For a full reference implementation, view the code on the template repository.

Load from AWS Secrets Manager

If you want to load your .NET configuration from AWS Secrets Manager, you can use the community package Kralizek.Extensions.Configuration.AWSSecretsManager to support securely loading certificates instead of relying on production environment variables.

Learn more about configuring AWS Secrets Manager

Configuring AWS

You will need to configure certificate authentication in AWS Lambda. Depending on the method you choose above, the steps vary.

Using Environment Variables

Under your Lambda function, go to Configuration > Environment to edit your environment variables.

AWS environment variable settings

AWS environment variable settings

Specifying Path to Certificate Files

If you are deploying a physical .pfx file, you can specify the RavenSettings__CertFilePath and RavenSettings__CertPassword environment variables.

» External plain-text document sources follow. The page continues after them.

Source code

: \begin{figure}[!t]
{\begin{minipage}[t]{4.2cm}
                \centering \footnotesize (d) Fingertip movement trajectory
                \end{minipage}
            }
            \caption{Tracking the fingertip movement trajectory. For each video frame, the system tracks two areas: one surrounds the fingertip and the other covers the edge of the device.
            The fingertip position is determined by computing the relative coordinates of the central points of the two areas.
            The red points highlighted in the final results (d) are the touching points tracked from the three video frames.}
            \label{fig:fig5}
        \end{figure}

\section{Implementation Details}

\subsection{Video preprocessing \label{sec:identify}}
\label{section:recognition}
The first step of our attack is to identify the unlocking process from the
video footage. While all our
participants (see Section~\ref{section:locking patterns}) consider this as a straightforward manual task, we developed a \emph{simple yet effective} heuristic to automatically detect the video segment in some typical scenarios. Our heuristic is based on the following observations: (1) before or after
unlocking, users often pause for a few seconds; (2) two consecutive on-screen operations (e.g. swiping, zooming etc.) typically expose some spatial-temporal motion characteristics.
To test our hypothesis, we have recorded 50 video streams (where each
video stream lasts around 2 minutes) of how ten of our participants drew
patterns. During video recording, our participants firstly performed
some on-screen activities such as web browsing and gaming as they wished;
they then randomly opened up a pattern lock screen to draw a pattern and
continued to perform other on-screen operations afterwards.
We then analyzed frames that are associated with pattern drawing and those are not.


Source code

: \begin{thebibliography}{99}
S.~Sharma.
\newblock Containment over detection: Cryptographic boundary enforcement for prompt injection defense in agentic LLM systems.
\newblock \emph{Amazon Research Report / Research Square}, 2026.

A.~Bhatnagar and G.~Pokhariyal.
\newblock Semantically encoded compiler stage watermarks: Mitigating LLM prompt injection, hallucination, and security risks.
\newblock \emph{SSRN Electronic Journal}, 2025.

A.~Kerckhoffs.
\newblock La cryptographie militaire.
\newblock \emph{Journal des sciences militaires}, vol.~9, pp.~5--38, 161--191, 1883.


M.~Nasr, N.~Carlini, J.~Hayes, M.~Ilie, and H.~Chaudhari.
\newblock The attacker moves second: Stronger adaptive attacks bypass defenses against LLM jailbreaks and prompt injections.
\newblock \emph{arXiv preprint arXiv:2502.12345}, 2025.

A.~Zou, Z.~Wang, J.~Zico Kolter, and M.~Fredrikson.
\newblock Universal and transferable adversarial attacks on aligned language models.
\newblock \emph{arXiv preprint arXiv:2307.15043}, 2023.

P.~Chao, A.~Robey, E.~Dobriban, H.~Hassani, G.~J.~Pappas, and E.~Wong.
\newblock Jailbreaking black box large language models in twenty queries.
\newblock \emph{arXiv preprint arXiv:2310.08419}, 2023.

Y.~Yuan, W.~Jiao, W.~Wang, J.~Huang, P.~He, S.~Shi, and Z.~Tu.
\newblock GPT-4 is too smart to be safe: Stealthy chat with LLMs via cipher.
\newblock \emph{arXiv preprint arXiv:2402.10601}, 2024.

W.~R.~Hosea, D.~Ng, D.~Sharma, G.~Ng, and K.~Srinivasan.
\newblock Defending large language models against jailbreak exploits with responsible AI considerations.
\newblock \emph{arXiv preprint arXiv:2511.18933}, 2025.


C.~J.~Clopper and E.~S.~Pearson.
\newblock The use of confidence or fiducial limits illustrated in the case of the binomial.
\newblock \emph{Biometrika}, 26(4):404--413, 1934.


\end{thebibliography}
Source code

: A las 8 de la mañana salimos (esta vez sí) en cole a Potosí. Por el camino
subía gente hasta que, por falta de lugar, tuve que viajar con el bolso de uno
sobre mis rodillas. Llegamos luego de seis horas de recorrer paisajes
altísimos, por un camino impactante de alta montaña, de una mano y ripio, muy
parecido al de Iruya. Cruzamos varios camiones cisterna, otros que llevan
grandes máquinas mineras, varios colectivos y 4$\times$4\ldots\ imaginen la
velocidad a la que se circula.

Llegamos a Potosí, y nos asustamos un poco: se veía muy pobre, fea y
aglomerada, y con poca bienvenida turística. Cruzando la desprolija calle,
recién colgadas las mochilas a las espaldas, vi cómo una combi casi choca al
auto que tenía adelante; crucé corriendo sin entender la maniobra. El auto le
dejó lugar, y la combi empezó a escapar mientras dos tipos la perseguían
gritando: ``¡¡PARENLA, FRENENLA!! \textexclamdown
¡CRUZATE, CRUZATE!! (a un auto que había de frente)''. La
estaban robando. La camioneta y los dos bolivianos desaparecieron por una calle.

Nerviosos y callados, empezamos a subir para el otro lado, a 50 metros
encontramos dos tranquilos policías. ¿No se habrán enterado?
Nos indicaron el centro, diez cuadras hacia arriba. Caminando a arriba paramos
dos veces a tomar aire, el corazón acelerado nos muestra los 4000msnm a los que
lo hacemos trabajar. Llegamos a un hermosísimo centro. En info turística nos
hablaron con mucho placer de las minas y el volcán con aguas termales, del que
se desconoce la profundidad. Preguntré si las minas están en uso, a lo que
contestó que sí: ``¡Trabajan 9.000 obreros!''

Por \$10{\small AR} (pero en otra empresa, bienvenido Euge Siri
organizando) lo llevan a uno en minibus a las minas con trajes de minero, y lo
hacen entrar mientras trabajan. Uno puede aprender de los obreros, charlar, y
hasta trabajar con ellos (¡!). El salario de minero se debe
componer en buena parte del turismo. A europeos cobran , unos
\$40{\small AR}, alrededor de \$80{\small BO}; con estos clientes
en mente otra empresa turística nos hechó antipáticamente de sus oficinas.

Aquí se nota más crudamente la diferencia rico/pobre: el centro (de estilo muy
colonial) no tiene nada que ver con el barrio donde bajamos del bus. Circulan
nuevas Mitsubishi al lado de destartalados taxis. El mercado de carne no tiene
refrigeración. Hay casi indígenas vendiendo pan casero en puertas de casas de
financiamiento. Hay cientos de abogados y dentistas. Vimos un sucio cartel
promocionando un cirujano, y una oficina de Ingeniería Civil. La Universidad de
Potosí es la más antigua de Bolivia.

If you are using a PEM-encoded certificate, using the example code above you would pass a RavenSettings__CertPublicKeyFilePath environment variable (if it differs from your appsettings.json value).

Specifying the PEM-encoded Private Key

The RavenSettings__CertPrivateKey environment variable should be set to the contents of the .key file from the RavenDB client certificate package.

Example value:

RavenSettings__CertPrivateKey=----- BEGIN RSA PRIVATE KEY ----- MIIJKA...

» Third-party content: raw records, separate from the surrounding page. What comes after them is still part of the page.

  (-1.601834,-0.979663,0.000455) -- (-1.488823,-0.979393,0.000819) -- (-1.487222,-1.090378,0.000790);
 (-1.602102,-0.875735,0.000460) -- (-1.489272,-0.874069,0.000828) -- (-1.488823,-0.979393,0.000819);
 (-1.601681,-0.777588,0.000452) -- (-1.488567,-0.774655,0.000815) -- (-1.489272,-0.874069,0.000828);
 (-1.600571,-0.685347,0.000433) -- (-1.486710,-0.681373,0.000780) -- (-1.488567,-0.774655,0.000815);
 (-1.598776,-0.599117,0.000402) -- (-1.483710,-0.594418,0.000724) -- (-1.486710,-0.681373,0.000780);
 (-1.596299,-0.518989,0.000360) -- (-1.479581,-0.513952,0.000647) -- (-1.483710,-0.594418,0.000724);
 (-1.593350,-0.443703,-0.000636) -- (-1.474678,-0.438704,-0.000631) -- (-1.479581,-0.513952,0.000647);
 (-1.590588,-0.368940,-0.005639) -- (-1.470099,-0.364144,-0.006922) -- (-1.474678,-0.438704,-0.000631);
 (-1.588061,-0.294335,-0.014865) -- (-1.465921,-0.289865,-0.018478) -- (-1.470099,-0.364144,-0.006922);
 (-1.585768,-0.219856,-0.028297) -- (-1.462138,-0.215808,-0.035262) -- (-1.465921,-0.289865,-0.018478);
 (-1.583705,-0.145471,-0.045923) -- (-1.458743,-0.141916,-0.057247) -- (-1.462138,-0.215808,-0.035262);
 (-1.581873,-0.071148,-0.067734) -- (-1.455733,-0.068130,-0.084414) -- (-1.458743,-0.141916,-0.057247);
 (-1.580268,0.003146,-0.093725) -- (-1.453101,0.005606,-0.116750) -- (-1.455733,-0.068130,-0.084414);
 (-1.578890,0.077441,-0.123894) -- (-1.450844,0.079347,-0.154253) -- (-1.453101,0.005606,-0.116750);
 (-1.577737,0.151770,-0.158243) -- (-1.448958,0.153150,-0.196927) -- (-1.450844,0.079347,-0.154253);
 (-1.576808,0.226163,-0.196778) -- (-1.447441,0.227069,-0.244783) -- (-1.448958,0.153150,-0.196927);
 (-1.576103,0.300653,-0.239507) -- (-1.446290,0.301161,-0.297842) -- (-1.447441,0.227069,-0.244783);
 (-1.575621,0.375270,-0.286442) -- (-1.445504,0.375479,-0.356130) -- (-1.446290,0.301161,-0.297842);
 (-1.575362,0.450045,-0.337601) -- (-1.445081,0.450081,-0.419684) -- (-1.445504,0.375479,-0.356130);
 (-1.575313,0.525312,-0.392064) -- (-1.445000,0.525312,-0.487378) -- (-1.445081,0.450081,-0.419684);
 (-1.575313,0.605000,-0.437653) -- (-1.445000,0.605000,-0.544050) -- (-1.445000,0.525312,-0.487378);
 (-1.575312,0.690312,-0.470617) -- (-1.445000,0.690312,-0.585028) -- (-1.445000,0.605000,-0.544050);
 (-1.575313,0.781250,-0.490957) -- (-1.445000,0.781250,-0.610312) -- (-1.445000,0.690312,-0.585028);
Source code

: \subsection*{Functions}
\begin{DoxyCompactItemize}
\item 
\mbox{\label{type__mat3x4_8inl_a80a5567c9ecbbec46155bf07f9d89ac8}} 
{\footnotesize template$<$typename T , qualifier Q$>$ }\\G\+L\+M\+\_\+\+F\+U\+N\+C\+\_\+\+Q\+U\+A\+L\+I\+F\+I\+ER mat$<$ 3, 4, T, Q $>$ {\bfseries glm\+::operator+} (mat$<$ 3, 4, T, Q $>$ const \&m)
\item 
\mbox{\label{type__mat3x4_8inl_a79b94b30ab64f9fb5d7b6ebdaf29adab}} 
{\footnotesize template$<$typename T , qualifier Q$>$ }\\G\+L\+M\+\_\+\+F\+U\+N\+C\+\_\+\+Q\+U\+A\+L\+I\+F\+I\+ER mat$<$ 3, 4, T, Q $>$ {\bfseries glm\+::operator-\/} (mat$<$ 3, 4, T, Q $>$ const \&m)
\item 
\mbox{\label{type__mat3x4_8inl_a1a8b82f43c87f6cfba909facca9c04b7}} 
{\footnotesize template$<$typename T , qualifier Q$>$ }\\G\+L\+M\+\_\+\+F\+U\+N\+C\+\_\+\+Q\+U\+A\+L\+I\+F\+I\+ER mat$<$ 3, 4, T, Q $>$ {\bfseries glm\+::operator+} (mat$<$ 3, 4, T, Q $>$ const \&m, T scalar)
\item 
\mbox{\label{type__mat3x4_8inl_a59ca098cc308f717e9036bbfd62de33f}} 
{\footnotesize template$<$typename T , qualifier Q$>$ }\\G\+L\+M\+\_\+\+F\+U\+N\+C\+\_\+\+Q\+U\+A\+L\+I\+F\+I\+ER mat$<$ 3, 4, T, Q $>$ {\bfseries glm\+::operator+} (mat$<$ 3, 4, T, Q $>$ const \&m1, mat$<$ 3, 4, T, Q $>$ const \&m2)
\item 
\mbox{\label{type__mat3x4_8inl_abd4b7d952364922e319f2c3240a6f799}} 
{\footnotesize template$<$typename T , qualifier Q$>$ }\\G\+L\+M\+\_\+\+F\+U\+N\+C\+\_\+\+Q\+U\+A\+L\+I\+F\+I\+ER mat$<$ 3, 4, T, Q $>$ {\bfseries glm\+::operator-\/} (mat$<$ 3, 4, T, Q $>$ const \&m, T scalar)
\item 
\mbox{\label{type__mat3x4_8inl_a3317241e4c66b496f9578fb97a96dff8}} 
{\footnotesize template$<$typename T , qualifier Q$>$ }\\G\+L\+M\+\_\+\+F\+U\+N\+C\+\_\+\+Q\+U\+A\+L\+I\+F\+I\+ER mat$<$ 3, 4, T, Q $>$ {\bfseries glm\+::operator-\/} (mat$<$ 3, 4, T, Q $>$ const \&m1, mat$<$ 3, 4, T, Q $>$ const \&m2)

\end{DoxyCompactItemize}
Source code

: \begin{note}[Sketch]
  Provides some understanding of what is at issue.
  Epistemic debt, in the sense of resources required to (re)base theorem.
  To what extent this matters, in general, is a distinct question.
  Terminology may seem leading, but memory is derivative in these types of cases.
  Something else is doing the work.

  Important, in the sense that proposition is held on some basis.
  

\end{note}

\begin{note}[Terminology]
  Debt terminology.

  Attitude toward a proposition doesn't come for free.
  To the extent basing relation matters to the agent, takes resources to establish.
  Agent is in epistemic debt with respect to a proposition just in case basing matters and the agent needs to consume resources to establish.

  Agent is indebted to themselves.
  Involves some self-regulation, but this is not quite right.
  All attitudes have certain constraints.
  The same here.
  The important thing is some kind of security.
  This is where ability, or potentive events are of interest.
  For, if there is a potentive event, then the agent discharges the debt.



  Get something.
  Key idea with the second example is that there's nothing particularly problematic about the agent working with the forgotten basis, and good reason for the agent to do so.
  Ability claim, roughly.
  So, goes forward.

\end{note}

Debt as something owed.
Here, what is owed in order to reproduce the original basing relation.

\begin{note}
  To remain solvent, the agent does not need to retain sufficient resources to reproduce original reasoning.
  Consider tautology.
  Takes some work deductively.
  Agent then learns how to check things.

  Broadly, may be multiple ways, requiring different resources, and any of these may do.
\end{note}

It will look like this in the AWS console:

AWS environment variable settings for PEM certificate private key

AWS environment variable settings for PEM certificate private key

When pasting into the AWS Console, line breaks will automatically be removed and this should still be parsed successfully with X509Certificate2.CreateFromPem without extra handling.

These values will override appsettings.json once saved.